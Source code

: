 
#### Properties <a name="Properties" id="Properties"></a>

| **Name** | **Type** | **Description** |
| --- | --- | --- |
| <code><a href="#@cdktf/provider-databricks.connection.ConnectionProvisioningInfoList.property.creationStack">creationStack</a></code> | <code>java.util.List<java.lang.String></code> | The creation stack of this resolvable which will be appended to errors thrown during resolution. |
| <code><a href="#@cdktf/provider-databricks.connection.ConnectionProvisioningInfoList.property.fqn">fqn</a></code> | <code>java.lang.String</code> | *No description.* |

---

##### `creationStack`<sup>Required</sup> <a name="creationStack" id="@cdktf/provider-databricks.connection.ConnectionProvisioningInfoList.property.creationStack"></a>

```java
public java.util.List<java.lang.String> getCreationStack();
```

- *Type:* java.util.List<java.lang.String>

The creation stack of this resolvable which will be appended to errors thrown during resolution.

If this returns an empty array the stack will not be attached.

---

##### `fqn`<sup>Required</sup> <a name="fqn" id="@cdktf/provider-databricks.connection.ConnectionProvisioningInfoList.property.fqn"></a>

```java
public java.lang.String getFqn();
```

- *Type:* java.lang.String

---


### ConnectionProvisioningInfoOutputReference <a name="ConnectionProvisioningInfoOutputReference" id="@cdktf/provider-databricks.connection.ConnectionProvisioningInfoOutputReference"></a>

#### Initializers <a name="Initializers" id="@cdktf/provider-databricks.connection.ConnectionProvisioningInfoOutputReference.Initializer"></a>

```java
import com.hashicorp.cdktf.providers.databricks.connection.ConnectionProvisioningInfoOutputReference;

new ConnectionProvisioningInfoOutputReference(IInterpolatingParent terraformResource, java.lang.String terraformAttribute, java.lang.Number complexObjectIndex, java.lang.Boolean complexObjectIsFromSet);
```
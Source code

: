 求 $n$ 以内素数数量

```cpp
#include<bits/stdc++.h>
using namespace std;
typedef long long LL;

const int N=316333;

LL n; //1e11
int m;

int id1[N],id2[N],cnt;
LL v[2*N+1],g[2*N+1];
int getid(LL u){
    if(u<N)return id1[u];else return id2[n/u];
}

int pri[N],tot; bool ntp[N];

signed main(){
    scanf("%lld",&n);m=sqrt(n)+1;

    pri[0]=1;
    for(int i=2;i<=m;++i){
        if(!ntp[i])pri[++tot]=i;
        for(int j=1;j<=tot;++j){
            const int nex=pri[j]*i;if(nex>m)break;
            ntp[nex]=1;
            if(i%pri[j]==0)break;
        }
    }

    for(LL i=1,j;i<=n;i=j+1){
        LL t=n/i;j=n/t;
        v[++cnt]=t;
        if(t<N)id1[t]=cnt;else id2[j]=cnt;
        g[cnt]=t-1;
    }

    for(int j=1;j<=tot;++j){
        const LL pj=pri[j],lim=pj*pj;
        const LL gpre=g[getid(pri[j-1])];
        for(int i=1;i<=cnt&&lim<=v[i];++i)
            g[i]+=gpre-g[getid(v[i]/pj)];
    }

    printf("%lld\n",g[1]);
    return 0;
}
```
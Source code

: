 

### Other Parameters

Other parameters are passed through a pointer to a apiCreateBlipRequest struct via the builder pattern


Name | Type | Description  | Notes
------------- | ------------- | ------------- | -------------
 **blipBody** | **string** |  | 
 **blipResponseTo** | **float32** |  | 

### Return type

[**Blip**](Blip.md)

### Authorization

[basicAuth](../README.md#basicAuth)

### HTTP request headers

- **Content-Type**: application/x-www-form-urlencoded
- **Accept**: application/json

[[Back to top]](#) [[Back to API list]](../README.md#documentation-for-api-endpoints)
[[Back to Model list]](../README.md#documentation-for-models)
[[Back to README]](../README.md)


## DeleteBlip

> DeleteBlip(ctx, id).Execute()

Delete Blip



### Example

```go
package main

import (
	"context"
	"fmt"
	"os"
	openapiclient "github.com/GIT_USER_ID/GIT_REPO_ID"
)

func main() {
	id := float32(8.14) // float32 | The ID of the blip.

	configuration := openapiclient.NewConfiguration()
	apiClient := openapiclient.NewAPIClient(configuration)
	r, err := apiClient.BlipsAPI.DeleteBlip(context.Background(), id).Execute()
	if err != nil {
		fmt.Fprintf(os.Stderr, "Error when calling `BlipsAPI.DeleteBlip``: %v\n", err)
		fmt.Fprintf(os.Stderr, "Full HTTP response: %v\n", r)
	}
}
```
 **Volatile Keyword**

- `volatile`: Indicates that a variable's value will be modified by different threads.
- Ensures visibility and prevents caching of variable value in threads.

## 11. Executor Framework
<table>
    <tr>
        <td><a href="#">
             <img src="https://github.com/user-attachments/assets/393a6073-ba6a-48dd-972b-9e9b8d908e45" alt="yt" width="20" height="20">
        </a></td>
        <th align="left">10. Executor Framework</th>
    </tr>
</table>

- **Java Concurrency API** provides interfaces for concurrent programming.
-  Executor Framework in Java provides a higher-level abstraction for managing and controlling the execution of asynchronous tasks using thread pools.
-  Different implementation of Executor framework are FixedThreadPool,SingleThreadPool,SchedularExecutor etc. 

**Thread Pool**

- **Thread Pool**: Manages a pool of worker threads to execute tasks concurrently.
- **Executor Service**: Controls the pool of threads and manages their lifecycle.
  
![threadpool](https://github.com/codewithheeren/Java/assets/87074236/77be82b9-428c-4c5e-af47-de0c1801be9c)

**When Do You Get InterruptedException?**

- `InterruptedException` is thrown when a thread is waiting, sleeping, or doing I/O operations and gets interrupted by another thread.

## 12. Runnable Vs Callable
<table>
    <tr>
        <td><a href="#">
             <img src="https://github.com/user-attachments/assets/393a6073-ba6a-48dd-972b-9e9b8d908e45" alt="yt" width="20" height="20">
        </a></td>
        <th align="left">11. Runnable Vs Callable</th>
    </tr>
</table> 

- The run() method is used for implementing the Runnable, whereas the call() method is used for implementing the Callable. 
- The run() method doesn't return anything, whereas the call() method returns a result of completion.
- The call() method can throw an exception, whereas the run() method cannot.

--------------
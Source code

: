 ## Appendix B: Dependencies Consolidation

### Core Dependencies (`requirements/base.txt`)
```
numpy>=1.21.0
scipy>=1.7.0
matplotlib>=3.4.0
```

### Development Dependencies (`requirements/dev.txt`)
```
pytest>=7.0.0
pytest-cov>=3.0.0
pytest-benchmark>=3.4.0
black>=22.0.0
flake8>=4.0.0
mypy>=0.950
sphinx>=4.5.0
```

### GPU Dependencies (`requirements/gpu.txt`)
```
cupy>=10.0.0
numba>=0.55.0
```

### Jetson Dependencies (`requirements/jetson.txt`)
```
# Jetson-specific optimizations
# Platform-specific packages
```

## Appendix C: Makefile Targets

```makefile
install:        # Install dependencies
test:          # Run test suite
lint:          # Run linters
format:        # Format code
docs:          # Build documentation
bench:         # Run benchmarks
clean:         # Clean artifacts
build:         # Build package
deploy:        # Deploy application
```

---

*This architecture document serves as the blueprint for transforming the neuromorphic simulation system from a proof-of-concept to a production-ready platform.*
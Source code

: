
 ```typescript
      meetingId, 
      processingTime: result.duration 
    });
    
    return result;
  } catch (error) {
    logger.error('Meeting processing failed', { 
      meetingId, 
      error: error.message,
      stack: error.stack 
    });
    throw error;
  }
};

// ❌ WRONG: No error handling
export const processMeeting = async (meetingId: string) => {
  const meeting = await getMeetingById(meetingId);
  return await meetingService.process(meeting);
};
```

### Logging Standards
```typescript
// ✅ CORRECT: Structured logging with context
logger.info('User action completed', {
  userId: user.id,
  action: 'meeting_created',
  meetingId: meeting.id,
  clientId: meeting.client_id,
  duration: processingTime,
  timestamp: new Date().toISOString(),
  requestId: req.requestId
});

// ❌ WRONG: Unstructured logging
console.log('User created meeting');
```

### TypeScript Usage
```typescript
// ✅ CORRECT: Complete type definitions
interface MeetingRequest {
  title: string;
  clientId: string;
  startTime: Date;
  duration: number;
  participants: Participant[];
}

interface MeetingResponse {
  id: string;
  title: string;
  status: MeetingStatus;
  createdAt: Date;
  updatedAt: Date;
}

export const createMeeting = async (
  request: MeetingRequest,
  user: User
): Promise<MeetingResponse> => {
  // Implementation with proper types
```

== == ==

_ACTION ITEM_. Every line that contains "variable" should be copied out of the data.

_EXERCISE ANSWER_.
- `volatile`: Indicates that a variable's value will be modified by different threads.
- Ensures visibility and prevents caching of variable value in threads.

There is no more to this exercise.